The answer should be an exact copy of the lines from the line with "dotes about their own shortcomings" through the last line of the entries, and no other lines.

- SOURCE MATERIAL -
========================================
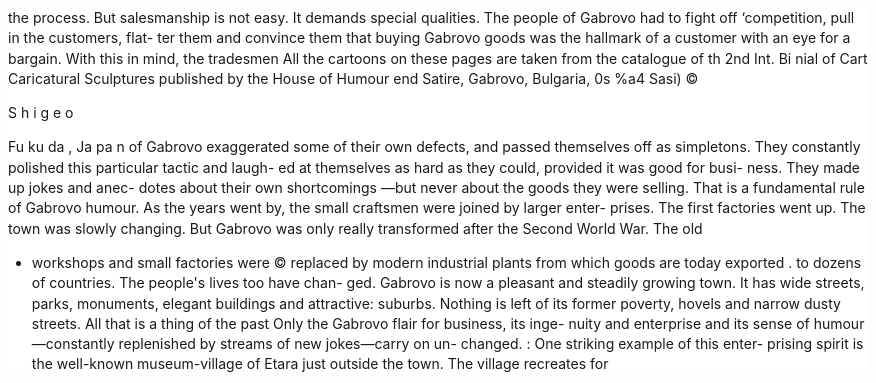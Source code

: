 the process. But salesmanship is not 
easy. It demands special qualities. The 
people of Gabrovo had to fight off 
‘competition, pull in the customers, flat- 
ter them and convince them that buying 
Gabrovo goods was the hallmark of a 
customer with an eye for a bargain. 
With this in mind, the tradesmen 
All the cartoons on these pages are taken from the catalogue of th 2nd Int. Bi nial of Cart 
Caricatural Sculptures published by the House of Humour end Satire, Gabrovo, Bulgaria, 0s %a4 Sasi) 
©
 
S
h
i
g
e
o
 
Fu
ku
da
, 
Ja
pa
n 
of Gabrovo exaggerated some of their 
own defects, and passed themselves 
off as simpletons. They constantly 
polished this particular tactic and laugh- 
ed at themselves as hard as they 
could, provided it was good for busi- 
ness. They made up jokes and anec- 
dotes about their own shortcomings 
—but never about the goods they 
were selling. That is a fundamental 
rule of Gabrovo humour. 
As the years went by, the small 
craftsmen were joined by larger enter- 
prises. The first factories went up. 
The town was slowly changing. But 
Gabrovo was only really transformed 
after the Second World War. The old 
- workshops and small factories were 
© replaced by modern industrial plants 
from which goods are today exported 
. to dozens of countries. 
The people's lives too have chan- 
ged. Gabrovo is now a pleasant and 
steadily growing town. It has wide 
streets, parks, monuments, elegant 
buildings and attractive: suburbs. 
Nothing is left of its former poverty, 
hovels and narrow dusty streets. All 
that is a thing of the past Only the 
Gabrovo flair for business, its inge- 
nuity and enterprise and its sense of 
humour—constantly replenished by 
streams of new jokes—carry on un- 
changed. : 
One striking example of this enter- 
prising spirit is the well-known 
museum-village of Etara just outside 
the town. The village recreates for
========================================
- OUTPUT FOR THIS EXERCISE -
dotes about their own shortcomings 
—but never about the goods they 
were selling. That is a fundamental 
rule of Gabrovo humour. 
As the years went by, the small 
craftsmen were joined by larger enter- 
prises. The first factories went up. 
The town was slowly changing. But 
Gabrovo was only really transformed 
after the Second World War. The old 
- workshops and small factories were 
© replaced by modern industrial plants 
from which goods are today exported 
. to dozens of countries. 
The people's lives too have chan- 
ged. Gabrovo is now a pleasant and 
steadily growing town. It has wide 
streets, parks, monuments, elegant 
buildings and attractive: suburbs. 
Nothing is left of its former poverty, 
hovels and narrow dusty streets. All 
that is a thing of the past Only the 
Gabrovo flair for business, its inge- 
nuity and enterprise and its sense of 
humour—constantly replenished by 
streams of new jokes—carry on un- 
changed. : 
One striking example of this enter- 
prising spirit is the well-known 
museum-village of Etara just outside 
the town. The village recreates for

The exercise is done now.